La práctica de las pruebas podrá ser delegada en un magistrado auxiliar”.

(35) El reglamento interno de la Corte Constitucional, Acuerdo 5 de 1992, dispone en los artículos 49, 50, 54A y 57, lo siguiente:
“ART. 49.—Sala de Selección de Tutelas. Cada mes la Sala Plena de la Corte Constitucional designará a dos de sus integrantes para conformar la Sala de Selección de Tutelas, en forma rotativa y por sorteo. Para agotar la lista, se partirá del magistrado que no haya sido sorteado (...).
Los asuntos seleccionados por la respectiva Sala, serán repartidos a los magistrados de la Corte de manera rotativa y por orden alfabético de apellidos, quienes integrarán para resolverlos, las respectivas salas de Revisión.
“ART. 50.—Salas de Revisión de Tutelas. A medida que se repartan los negocios de tutela se irán conformando las salas de Revisión, una por cada reparto, así: El magistrado a quien corresponda alfabéticamente recibirlo, presidirá la Sala conformada con los dos magistrados que le sigan en orden. La Sala decidirá por mayoría absoluta y el magistrado disidente podrá salvar o aclarar su voto.
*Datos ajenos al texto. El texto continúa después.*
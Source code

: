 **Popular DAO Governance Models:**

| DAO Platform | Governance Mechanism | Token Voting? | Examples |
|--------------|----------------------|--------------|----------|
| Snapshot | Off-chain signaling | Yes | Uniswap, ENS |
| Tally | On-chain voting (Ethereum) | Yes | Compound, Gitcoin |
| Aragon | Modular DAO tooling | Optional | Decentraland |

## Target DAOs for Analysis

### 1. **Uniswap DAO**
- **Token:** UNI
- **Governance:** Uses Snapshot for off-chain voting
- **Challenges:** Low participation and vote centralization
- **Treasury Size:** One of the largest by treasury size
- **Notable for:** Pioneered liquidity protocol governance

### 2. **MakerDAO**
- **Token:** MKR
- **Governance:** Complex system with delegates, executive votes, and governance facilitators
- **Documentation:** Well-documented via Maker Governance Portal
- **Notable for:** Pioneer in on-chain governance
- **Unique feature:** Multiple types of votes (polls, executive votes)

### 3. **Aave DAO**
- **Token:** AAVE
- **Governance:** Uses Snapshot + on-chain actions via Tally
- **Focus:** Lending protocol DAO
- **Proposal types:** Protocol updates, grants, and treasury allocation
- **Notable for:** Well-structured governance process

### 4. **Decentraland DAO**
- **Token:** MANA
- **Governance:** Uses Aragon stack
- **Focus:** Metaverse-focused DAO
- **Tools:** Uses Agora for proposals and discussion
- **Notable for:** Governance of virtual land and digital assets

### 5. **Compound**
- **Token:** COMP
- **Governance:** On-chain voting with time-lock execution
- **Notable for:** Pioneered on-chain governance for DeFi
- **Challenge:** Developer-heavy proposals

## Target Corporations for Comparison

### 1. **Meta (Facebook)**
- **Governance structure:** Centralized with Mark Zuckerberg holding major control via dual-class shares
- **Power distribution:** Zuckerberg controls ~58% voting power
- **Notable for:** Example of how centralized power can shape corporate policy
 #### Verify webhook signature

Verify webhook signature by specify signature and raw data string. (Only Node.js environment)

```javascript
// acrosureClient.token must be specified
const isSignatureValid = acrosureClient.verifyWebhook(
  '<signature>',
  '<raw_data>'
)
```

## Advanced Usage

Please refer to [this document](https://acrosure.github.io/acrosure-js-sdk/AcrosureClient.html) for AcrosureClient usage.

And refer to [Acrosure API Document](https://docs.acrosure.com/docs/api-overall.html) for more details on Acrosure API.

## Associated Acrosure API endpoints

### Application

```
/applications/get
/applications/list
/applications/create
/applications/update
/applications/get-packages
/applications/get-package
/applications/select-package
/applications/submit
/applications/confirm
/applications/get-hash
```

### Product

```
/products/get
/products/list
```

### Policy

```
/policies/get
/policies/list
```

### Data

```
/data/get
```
“ART. 54A.—Revisión por la Sala Plena. Cuando a juicio de la Sala Plena, por solicitud de cualquier magistrado, un proceso de tutela dé lugar a un fallo de unificación de jurisprudencia o la transcendencia del tema amerite su estudio por todos los magistrados, se dispondrá que la sentencia correspondiente sea proferida por la Sala Plena.
Adicionalmente, para los fines establecidos en las normas vigentes, después de haber sido escogidos autónomamente por la Sala de Selección competente, los fallos sobre acciones de tutela instauradas contra providencias de la Corte Suprema de Justicia y del Consejo de Estado deberán ser llevados por el magistrado a quien le corresponda en reparto a la Sala Plena, la cual determinará si asume su conocimiento con base en el informe mensual que le sea presentado a partir de la Sala de Selección de marzo de 2009.
En tal evento, el Magistrado Ponente registrará en la secretaría el proyecto de fallo respectivo y se procederá a cumplir el mismo trámite previsto por el artículo 53 del reglamento de la corporación para el cambio de jurisprudencia, en materia de sentencias de revisión de tutela.
“ART. 57.—Pruebas en revisión de tutelas. Con miras a la protección inmediata y efectiva del derecho fundamental vulnerado y para allegar al proceso de revisión de tutela elementos de juicio relevantes, el Magistrado Sustanciador, si lo considera conveniente, decretará pruebas. En este evento, la Sala respectiva podrá ordenar que se suspendan los términos del proceso, cuando ello fuere necesario.

(36) Sentencias C-124 de 2011 y C-543 de 2011.